● SUPPLIED RECORDS:
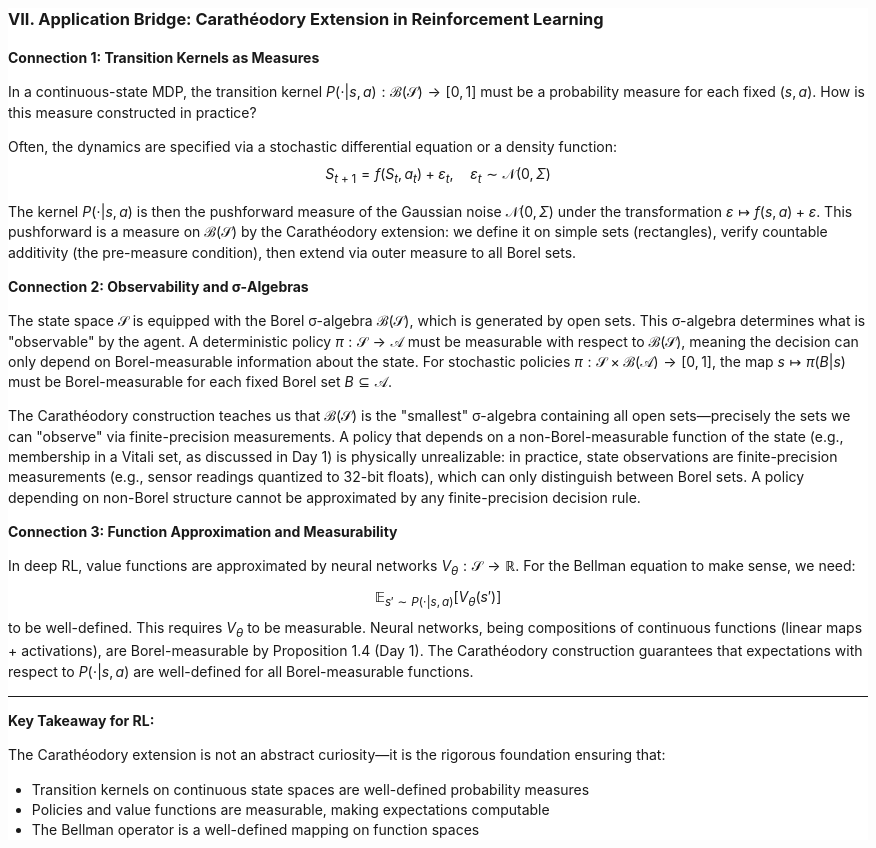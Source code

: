 ### **VII. Application Bridge: Carathéodory Extension in Reinforcement Learning**

**Connection 1: Transition Kernels as Measures**

In a continuous-state MDP, the transition kernel $P(\cdot | s, a): \mathcal{B}(\mathcal{S}) \to [0,1]$ must be a probability measure for each fixed $(s,a)$. How is this measure constructed in practice?

Often, the dynamics are specified via a stochastic differential equation or a density function:
$$
S_{t+1} = f(S_t, a_t) + \varepsilon_t, \quad \varepsilon_t \sim \mathcal{N}(0, \Sigma)
$$

The kernel $P(\cdot | s,a)$ is then the pushforward measure of the Gaussian noise $\mathcal{N}(0, \Sigma)$ under the transformation $\varepsilon \mapsto f(s,a) + \varepsilon$. This pushforward is a measure on $\mathcal{B}(\mathcal{S})$ by the Carathéodory extension: we define it on simple sets (rectangles), verify countable additivity (the pre-measure condition), then extend via outer measure to all Borel sets.

**Connection 2: Observability and σ-Algebras**

The state space $\mathcal{S}$ is equipped with the Borel σ-algebra $\mathcal{B}(\mathcal{S})$, which is generated by open sets. This σ-algebra determines what is "observable" by the agent. A deterministic policy $\pi: \mathcal{S} \to \mathcal{A}$ must be measurable with respect to $\mathcal{B}(\mathcal{S})$, meaning the decision can only depend on Borel-measurable information about the state. For stochastic policies $\pi: \mathcal{S} \times \mathcal{B}(\mathcal{A}) \to [0,1]$, the map $s \mapsto \pi(B | s)$ must be Borel-measurable for each fixed Borel set $B \subseteq \mathcal{A}$.

The Carathéodory construction teaches us that $\mathcal{B}(\mathcal{S})$ is the "smallest" σ-algebra containing all open sets—precisely the sets we can "observe" via finite-precision measurements. A policy that depends on a non-Borel-measurable function of the state (e.g., membership in a Vitali set, as discussed in Day 1) is physically unrealizable: in practice, state observations are finite-precision measurements (e.g., sensor readings quantized to 32-bit floats), which can only distinguish between Borel sets. A policy depending on non-Borel structure cannot be approximated by any finite-precision decision rule.

**Connection 3: Function Approximation and Measurability**

In deep RL, value functions are approximated by neural networks $V_\theta: \mathcal{S} \to \mathbb{R}$. For the Bellman equation to make sense, we need:
$$
\mathbb{E}_{s' \sim P(\cdot | s,a)}[V_\theta(s')]
$$
to be well-defined. This requires $V_\theta$ to be measurable. Neural networks, being compositions of continuous functions (linear maps + activations), are Borel-measurable by Proposition 1.4 (Day 1). The Carathéodory construction guarantees that expectations with respect to $P(\cdot | s,a)$ are well-defined for all Borel-measurable functions.

---

**Key Takeaway for RL:**

The Carathéodory extension is not an abstract curiosity—it is the rigorous foundation ensuring that:
- Transition kernels on continuous state spaces are well-defined probability measures
- Policies and value functions are measurable, making expectations computable
- The Bellman operator is a well-defined mapping on function spaces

● TASK GOAL:
What lines hold the string "Sigma"? Pick them out of the data.

● OUTPUT:
S_{t+1} = f(S_t, a_t) + \varepsilon_t, \quad \varepsilon_t \sim \mathcal{N}(0, \Sigma)
The kernel $P(\cdot | s,a)$ is then the pushforward measure of the Gaussian noise $\mathcal{N}(0, \Sigma)$ under the transformation $\varepsilon \mapsto f(s,a) + \varepsilon$. This pushforward is a measure on $\mathcal{B}(\mathcal{S})$ by the Carathéodory extension: we define it on simple sets (rectangles), verify countable additivity (the pre-measure condition), then extend via outer measure to all Borel sets.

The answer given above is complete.